_Exercise goal_. From the records below, take each line where the string "muscle" shows up and copy it.

[Stored data entries]

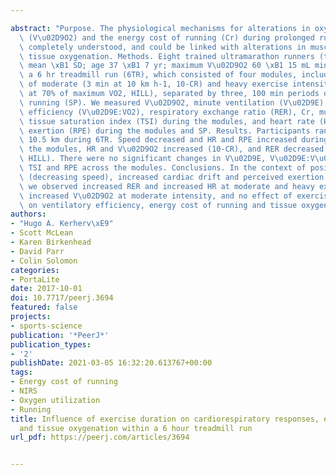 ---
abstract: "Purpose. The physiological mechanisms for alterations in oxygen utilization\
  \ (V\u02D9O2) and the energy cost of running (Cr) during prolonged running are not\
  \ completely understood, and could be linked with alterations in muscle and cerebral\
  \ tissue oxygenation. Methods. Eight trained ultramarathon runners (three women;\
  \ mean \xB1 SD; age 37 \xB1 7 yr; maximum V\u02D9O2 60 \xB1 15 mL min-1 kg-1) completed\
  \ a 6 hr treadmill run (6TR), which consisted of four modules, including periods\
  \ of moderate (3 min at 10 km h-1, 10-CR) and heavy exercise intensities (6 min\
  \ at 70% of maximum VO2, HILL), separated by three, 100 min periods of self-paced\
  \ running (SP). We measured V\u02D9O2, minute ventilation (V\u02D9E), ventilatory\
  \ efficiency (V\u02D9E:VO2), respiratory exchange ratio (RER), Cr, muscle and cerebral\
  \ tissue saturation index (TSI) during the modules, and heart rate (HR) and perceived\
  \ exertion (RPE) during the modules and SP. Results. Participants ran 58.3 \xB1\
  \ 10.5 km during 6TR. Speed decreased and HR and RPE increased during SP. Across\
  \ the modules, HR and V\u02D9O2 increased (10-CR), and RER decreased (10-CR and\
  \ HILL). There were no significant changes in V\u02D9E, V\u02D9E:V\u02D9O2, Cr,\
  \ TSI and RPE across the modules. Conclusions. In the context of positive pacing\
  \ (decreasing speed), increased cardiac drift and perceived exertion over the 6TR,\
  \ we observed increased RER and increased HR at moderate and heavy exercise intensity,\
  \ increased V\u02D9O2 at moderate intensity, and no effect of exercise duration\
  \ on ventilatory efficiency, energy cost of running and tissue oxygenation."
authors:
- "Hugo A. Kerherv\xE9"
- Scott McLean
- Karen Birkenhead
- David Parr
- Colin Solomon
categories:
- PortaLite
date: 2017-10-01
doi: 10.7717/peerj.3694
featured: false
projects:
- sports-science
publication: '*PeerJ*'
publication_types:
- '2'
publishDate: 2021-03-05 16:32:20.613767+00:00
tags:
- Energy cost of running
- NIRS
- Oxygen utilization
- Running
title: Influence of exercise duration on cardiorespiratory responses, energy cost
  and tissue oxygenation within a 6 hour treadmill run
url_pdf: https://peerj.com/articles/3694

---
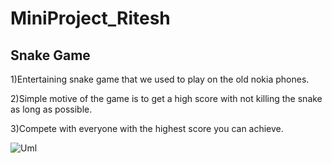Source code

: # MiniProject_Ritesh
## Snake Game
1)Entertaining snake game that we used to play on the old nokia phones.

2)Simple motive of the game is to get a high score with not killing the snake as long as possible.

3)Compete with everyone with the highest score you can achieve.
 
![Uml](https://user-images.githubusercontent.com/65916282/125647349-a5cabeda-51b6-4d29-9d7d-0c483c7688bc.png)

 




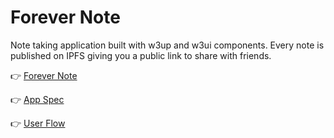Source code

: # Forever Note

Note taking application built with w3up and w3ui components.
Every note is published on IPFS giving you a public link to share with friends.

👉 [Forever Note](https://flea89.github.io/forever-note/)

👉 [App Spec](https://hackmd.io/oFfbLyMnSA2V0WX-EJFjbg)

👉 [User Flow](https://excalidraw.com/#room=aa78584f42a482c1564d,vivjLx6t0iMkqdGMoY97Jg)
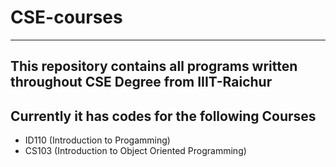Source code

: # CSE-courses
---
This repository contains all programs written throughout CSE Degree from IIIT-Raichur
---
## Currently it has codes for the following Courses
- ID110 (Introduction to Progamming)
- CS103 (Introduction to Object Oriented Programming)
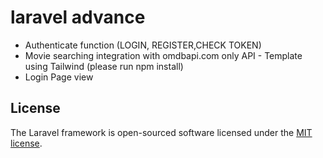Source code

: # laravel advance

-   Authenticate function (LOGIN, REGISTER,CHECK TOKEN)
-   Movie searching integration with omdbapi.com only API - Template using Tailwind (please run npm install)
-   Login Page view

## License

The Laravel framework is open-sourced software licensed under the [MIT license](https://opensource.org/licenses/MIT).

_Result below_.
  \ completely understood, and could be linked with alterations in muscle and cerebral\
  \ efficiency (V\u02D9E:VO2), respiratory exchange ratio (RER), Cr, muscle and cerebral\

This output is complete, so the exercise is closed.